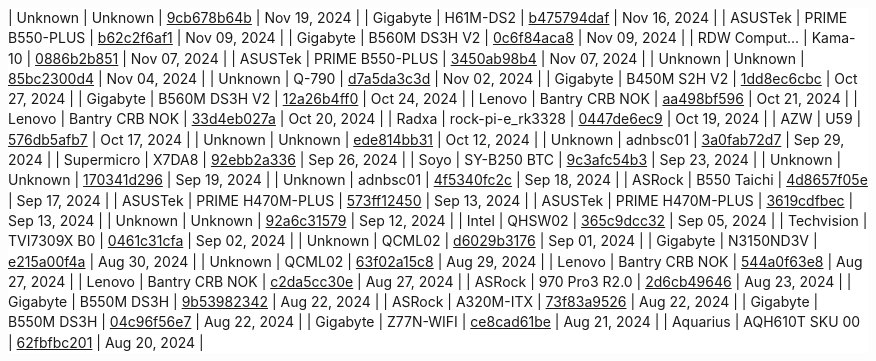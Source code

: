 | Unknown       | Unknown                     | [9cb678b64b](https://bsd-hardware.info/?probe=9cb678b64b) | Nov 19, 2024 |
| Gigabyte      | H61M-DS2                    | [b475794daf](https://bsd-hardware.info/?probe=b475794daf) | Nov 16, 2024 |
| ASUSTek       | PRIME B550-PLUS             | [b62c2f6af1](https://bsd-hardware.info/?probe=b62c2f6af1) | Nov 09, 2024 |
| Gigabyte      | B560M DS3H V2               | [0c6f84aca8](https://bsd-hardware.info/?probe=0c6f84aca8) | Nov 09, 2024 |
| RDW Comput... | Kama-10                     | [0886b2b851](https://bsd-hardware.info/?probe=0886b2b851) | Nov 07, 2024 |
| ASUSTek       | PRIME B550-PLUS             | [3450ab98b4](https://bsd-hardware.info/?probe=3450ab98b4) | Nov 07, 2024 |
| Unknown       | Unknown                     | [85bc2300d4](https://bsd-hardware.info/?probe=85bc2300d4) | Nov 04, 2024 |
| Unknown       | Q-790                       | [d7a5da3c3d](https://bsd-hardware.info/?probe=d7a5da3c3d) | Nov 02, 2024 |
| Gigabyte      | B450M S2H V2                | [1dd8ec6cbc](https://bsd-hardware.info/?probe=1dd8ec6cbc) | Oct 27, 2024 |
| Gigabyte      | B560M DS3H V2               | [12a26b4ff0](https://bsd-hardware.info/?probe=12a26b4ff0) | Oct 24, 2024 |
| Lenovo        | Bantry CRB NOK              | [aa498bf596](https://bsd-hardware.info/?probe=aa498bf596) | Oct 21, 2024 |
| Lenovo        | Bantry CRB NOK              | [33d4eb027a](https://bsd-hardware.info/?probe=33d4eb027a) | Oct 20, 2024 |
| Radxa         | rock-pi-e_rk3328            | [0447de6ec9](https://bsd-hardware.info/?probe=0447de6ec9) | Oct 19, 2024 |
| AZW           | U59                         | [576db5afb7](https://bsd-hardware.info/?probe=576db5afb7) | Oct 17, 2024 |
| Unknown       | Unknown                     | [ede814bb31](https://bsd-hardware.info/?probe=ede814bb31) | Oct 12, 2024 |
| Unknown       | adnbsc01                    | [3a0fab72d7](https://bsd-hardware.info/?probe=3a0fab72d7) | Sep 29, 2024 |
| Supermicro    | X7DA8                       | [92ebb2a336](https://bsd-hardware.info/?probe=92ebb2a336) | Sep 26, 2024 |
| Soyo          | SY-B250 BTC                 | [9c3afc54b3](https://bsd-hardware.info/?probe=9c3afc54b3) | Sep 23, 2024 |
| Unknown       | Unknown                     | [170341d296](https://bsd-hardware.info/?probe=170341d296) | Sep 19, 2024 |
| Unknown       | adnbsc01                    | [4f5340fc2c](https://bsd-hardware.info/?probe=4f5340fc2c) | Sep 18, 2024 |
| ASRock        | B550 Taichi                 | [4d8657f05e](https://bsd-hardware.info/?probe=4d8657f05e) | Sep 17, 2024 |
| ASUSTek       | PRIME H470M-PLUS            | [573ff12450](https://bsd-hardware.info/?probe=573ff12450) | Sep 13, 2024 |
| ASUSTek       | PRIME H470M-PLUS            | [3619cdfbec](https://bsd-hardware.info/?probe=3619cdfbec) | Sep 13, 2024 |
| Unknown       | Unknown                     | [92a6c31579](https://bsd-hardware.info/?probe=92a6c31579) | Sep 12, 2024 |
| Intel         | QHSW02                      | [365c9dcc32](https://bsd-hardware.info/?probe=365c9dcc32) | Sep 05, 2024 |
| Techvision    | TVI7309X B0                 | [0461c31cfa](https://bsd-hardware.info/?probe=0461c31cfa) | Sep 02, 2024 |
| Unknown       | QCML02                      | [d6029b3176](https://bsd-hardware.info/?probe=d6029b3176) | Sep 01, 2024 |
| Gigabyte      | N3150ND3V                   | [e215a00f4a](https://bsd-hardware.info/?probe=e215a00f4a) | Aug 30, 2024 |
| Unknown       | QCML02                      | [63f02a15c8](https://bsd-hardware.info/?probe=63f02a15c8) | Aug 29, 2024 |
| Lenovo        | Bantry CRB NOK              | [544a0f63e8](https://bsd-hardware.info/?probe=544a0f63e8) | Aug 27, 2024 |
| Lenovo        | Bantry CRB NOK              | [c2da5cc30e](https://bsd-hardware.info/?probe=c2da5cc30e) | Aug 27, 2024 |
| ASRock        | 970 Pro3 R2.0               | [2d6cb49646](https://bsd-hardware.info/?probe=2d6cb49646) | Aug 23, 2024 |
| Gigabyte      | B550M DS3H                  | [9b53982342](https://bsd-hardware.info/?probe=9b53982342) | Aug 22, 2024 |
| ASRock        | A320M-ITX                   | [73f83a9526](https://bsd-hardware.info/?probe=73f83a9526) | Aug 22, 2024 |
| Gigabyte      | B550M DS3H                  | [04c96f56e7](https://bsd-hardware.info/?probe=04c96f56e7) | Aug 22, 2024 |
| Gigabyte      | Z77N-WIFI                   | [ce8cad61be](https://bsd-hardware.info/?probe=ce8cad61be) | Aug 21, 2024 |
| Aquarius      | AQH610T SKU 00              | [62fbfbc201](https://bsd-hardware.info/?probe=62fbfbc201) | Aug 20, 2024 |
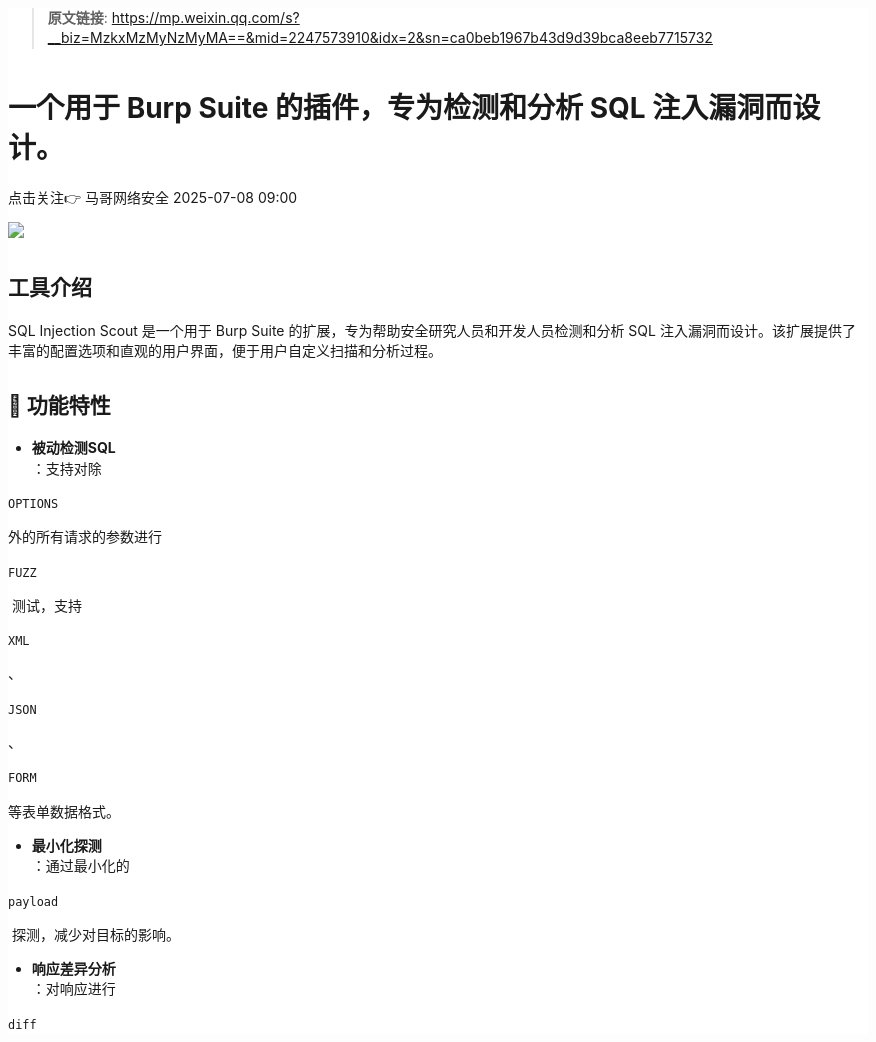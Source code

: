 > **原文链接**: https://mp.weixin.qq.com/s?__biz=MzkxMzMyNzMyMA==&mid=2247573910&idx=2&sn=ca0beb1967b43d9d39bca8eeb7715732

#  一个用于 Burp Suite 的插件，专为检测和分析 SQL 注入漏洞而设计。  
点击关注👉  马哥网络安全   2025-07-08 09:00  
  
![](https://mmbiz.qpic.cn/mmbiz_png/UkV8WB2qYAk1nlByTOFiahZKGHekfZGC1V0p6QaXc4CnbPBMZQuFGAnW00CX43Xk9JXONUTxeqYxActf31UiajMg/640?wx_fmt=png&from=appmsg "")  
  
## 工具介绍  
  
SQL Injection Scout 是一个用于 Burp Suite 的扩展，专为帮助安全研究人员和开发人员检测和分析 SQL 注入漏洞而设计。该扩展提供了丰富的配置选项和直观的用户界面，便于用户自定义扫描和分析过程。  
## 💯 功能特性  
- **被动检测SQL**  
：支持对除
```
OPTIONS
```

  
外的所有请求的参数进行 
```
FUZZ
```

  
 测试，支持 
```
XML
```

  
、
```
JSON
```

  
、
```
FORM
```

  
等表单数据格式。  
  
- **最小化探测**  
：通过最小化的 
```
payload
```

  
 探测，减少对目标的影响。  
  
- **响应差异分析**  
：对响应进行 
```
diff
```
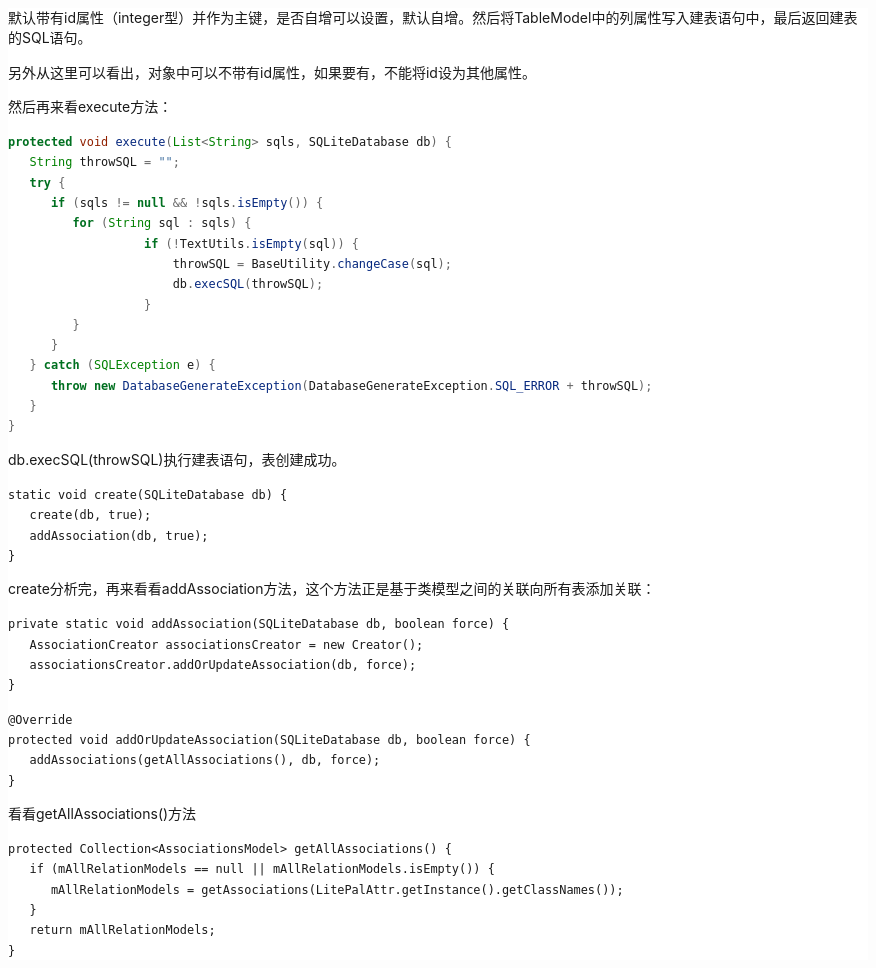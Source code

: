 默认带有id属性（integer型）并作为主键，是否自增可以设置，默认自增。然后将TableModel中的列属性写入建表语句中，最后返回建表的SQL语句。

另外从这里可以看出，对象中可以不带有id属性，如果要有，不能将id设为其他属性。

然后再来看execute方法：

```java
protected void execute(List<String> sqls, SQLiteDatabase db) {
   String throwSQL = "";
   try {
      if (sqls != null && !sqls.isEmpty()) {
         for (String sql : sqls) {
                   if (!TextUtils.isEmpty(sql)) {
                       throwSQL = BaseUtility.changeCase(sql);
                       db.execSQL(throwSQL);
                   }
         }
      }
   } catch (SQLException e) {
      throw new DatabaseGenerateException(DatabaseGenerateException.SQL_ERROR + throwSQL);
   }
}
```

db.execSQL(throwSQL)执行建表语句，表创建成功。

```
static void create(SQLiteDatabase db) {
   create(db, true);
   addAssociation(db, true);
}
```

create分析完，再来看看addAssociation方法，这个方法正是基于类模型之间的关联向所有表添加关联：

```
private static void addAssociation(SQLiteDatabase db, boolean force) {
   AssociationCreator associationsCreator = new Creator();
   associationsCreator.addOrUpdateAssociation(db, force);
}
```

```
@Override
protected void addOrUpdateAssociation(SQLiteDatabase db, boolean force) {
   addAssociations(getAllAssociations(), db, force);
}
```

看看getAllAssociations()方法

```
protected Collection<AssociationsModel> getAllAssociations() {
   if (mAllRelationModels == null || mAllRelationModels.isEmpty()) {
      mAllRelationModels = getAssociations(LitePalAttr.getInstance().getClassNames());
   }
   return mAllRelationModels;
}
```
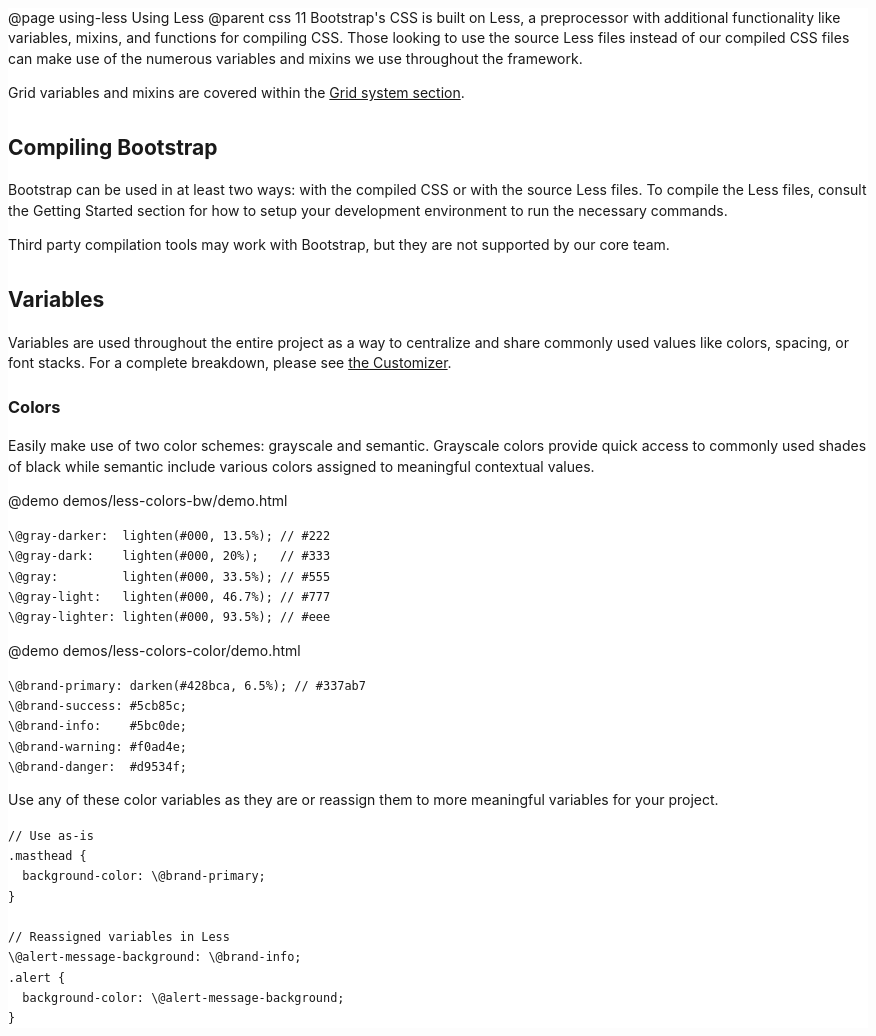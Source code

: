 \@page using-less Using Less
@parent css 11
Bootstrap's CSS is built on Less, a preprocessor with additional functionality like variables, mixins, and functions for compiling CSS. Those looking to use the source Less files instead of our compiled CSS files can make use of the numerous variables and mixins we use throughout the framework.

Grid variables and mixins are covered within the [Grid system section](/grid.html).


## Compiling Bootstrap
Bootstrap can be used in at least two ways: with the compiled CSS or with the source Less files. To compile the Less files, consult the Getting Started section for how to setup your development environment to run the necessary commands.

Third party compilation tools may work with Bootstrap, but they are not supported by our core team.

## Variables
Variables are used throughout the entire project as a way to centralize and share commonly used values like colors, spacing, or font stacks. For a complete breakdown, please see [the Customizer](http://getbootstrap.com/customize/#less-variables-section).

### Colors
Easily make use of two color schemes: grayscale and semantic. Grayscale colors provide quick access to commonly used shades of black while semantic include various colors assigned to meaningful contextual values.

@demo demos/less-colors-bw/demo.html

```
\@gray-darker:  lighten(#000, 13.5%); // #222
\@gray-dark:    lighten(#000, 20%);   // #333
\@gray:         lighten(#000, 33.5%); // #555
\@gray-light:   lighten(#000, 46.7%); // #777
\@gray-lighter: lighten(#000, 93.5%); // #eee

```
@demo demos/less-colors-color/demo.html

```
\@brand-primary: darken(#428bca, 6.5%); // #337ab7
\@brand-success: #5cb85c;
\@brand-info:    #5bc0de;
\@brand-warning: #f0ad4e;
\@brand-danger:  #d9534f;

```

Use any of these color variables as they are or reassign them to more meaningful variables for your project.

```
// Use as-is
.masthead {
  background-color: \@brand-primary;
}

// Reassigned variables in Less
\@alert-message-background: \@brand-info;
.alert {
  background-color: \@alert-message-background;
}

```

**To do**
Out of the records above, pull each line containing the word "SQLiteDatabase".

**Result for this exercise**
protected void execute(List<String> sqls, SQLiteDatabase db) {
static void create(SQLiteDatabase db) {
private static void addAssociation(SQLiteDatabase db, boolean force) {
protected void addOrUpdateAssociation(SQLiteDatabase db, boolean force) {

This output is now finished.